%%

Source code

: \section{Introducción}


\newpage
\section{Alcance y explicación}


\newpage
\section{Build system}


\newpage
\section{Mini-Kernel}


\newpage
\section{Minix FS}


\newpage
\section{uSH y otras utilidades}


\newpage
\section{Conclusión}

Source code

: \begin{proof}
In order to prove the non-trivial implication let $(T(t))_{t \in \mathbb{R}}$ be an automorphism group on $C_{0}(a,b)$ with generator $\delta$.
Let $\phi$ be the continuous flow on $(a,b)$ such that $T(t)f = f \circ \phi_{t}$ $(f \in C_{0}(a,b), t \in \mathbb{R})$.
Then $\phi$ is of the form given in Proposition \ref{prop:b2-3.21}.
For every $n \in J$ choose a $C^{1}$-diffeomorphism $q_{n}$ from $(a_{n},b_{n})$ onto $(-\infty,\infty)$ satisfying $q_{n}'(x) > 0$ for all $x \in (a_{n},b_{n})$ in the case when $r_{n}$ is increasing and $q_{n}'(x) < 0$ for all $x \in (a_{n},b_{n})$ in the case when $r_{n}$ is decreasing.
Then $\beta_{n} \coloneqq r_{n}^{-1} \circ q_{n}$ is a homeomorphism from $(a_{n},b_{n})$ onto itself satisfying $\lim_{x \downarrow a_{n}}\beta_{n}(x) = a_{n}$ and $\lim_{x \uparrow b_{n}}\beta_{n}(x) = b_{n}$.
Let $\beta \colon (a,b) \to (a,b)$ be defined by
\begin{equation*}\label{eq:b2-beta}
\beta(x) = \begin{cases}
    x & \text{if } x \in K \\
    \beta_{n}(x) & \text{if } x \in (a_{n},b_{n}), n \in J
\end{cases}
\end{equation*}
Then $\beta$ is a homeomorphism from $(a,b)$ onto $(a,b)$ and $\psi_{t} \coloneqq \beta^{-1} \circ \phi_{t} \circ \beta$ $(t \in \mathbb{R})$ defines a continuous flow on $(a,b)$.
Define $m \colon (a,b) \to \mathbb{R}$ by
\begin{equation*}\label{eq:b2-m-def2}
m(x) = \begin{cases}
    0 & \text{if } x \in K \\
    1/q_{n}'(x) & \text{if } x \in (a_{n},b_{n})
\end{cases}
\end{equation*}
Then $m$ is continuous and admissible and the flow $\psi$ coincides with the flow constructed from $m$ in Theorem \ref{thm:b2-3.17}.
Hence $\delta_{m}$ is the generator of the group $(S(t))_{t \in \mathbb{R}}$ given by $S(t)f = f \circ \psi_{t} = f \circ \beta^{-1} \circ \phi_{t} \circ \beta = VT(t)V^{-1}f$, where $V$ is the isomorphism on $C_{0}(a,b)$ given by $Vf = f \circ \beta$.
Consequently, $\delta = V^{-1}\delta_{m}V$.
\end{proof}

%%

▶ [Action item]: Please copy every line of the data that carries the string "equation".

▶ [Response to this exercise]:
\begin{equation*}\label{eq:b2-beta}
\end{equation*}
\begin{equation*}\label{eq:b2-m-def2}
\end{equation*}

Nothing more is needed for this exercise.